US 11,817,080 B2
	Using corrections, of predicted textual segments of spoken utterances, for training of on-device speech recognition model
Françoise Beaufays, Mountain View, CA (US); Johan Schalkwyk, Mountain View, CA (US); and Giovanni Motta, Mountain View, CA (US)
Assigned to GOOGLE LLC, Mountain View, CA (US)
Appl. No. 17/250,165
Filed by Google LLC, Mountain View, CA (US)
PCT Filed Oct. 11, 2019, PCT No. PCT/US2019/055901 § 371(c)(1), (2) Date Dec. 7, 2020, PCT Pub. No. WO2021/045793, PCT Pub. Date Mar. 11, 2021.
Claims priority of provisional application 62/895,236, filed on Sep. 3, 2019.
Prior Publication US 2021/0327410 A1, Oct. 21, 2021
Int. Cl.
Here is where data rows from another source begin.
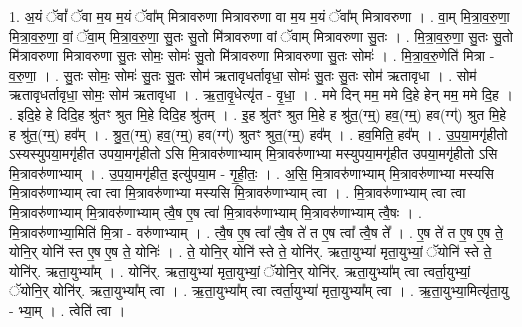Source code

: \documentclass[17pt]{extarticle}
\begin{document}
1. अ॒यं ॅवां᳚ ॅवा म॒य म॒यं ॅवा᳚म् मित्रावरुणा मित्रावरुणा वा म॒य म॒यं ॅवा᳚म् मित्रावरुणा । . वा॒म् मि॒त्रा॒व॒रु॒णा॒ मि॒त्रा॒व॒रु॒णा॒ वां॒ ॅवा॒म् मि॒त्रा॒व॒रु॒णा॒ सु॒तः सु॒तो मि॑त्रावरुणा वां ॅवाम् मित्रावरुणा सु॒तः । . मि॒त्रा॒व॒रु॒णा॒ सु॒तः सु॒तो मि॑त्रावरुणा मित्रावरुणा सु॒तः सोमः॒ सोमः॑ सु॒तो मि॑त्रावरुणा मित्रावरुणा सु॒तः सोमः॑ । . मि॒त्रा॒व॒रु॒णेति॑ मित्रा - व॒रु॒णा॒ । . सु॒तः सोमः॒ सोमः॑ सु॒तः सु॒तः सोम॑ ऋतावृधर्तावृधा॒ सोमः॑ सु॒तः सु॒तः सोम॑ ऋतावृधा । . सोम॑ ऋतावृधर्तावृधा॒ सोमः॒ सोम॑ ऋतावृधा । . ऋ॒ता॒वृ॒धेत्यृ॑त - वृ॒धा॒ । . ममे दिन् मम॒ ममे दि॒हे हेन् मम॒ ममे दि॒ह । . इदि॒हे हे दिदि॒ह श्रु॑तꣳ श्रुत मि॒हे दिदि॒ह श्रु॑तम् । . इ॒ह श्रु॑तꣳ श्रुत मि॒हे ह श्रु॑त॒(ग्म्॒) हव॒(ग्म्॒) हव(ग्ग्॑) श्रुत मि॒हे ह श्रु॑त॒(ग्म्॒) हव᳚म् । . श्रु॒त॒(ग्म्॒) हव॒(ग्म्॒) हव(ग्ग्॑) श्रुतꣳ श्रुत॒(ग्म्॒) हव᳚म् । . हव॒मिति॒ हव᳚म् । . उ॒प॒या॒मगृ॑हीतो ऽस्यस्युपया॒मगृ॑हीत उपया॒मगृ॑हीतो ऽसि मि॒त्रावरु॑णाभ्याम् मि॒त्रावरु॑णाभ्या मस्युपया॒मगृ॑हीत उपया॒मगृ॑हीतो ऽसि मि॒त्रावरु॑णाभ्याम् । . उ॒प॒या॒मगृ॑हीत॒ इत्यु॑पया॒म - गृ॒ही॒तः॒ । . अ॒सि॒ मि॒त्रावरु॑णाभ्याम् मि॒त्रावरु॑णाभ्या मस्यसि मि॒त्रावरु॑णाभ्याम् त्वा त्वा मि॒त्रावरु॑णाभ्या मस्यसि मि॒त्रावरु॑णाभ्याम् त्वा । . मि॒त्रावरु॑णाभ्याम् त्वा त्वा मि॒त्रावरु॑णाभ्याम् मि॒त्रावरु॑णाभ्याम् त्वै॒ष ए॒ष त्वा॑ मि॒त्रावरु॑णाभ्याम् मि॒त्रावरु॑णाभ्याम् त्वै॒षः । . मि॒त्रावरु॑णाभ्या॒मिति॑ मि॒त्रा - वरु॑णाभ्याम् । . त्वै॒ष ए॒ष त्वा᳚ त्वै॒ष ते॑ त ए॒ष त्वा᳚ त्वै॒ष ते᳚ । . ए॒ष ते॑ त ए॒ष ए॒ष ते॒ योनि॒र् योनि॑ स्त ए॒ष ए॒ष ते॒ योनिः॑ । . ते॒ योनि॒र् योनि॑ स्ते ते॒ योनि॑र्. ऋता॒युभ्या॑ मृता॒युभ्यां॒ ॅयोनि॑ स्ते ते॒ योनि॑र्. ऋता॒युभ्या᳚म् । . योनि॑र्. ऋता॒युभ्या॑ मृता॒युभ्यां॒ ॅयोनि॒र् योनि॑र्. ऋता॒युभ्या᳚म् त्वा त्वर्ता॒युभ्यां॒ ॅयोनि॒र् योनि॑र्. ऋता॒युभ्या᳚म् त्वा । . ऋ॒ता॒युभ्या᳚म् त्वा त्वर्ता॒युभ्या॑ मृता॒युभ्या᳚म् त्वा । . ऋ॒ता॒युभ्या॒मित्यृ॑ता॒यु - भ्या॒म् । . त्वेति॑ त्वा । \newline
\pagebreak
{}
\end{document}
G10L 15/00 (2013.01); G06F 3/04842 (2022.01); G06F 3/04883 (2022.01); G10L 25/51 (2013.01)

CPC G10L 15/00 (2013.01) [G06F 3/04842 (2013.01); G06F 3/04883 (2013.01); G10L 25/51 (2013.01)]

11 Claims

1. A method performed by one or more processors of a client device, the method comprising:

receiving, via one or more microphones of the client device, audio data that captures a spoken utterance of a user of the client device;

processing the audio data to generate a predicted textual segment that is a prediction of the spoken utterance, wherein processing the audio data to generate the predicted textual segment comprises:

processing, using a speech recognition model stored locally at the client device, the audio data to generate a predicted output, and

determining the predicted textual segment based on the predicted output;

causing at least part of the predicted textual segment to be visually rendered at a display of the client device, wherein the display is a touch-display;

receiving, responsive to the at least part of the predicted textual segment being visually rendered, further user interface input that is a correction of the predicted textual segment to an alternate textual segment, wherein the further user interface input comprises one or more touch inputs, directed at the touch-display, to modify a term of the predicted textual segment to create a modified term and/or to replace a term of the predicted textual segment with a replacement term, and wherein the alternate textual segment includes the modified term or the replacement term;

determining, based on the further user interface input, whether the correction of the predicted textual segment is directed to performance of the speech recognition model that is stored locally at the client device, wherein determining, based on the further user interface input, whether the correction of the predicted textual segment is directed to performance of the speech recognition model that is stored locally at the client device comprises:

determining a measure of similarity between the term of the predicted textual segment and the modified term or the replacement term of the alternate textual segment; and

determining that the correction is directed to performance of the speech recognition model that is stored locally at the client device based on the measure of similarity satisfying a threshold; and

responsive to the further user interface input being the correction of the predicted textual segment to the alternate textual segment and responsive to determining that the correction of the predicted textual segment is directed to performance of the speech recognition model that is stored locally at the client device:

generating a gradient based on comparing at least part of the predicted output to ground truth output that corresponds to the alternate textual segment, and

updating one or more weights of the speech recognition model based on the generated gradient.